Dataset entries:
────────────────────────────────────────

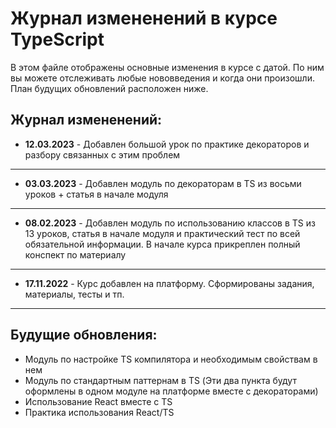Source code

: # Журнал измененений в курсе TypeScript

В этом файле отображены основные изменения в курсе с датой. По ним вы можете отслеживать любые нововведения и когда они произошли. План будущих обновлений расположен ниже.

## Журнал измененений:

- **12.03.2023** - Добавлен большой урок по практике декораторов и разбору связанных с этим проблем

---

- **03.03.2023** - Добавлен модуль по декораторам в TS из восьми уроков + статья в начале модуля

---

- **08.02.2023** - Добавлен модуль по использованию классов в TS из 13 уроков, статья в начале модуля и практический тест по всей обязательной информации. В начале курса прикреплен полный конспект по материалу

---

- **17.11.2022** - Курс добавлен на платформу. Сформированы задания, материалы, тесты и тп.

---

## Будущие обновления:

- Модуль по настройке TS компилятора и необходимым свойствам в нем
- Модуль по стандартным паттернам в TS (Эти два пункта будут оформлены в одном модуле на платформе вместе с декораторами)
- Использование React вместе с TS
- Практика использования React/TS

────────────────────────────────────────

PROBLEM DETAILS >> What belongs in the answer is each line of the data that has the word "курсе".

ANSWER BOX >>
: # Журнал измененений в курсе TypeScript
В этом файле отображены основные изменения в курсе с датой. По ним вы можете отслеживать любые нововведения и когда они произошли. План будущих обновлений расположен ниже.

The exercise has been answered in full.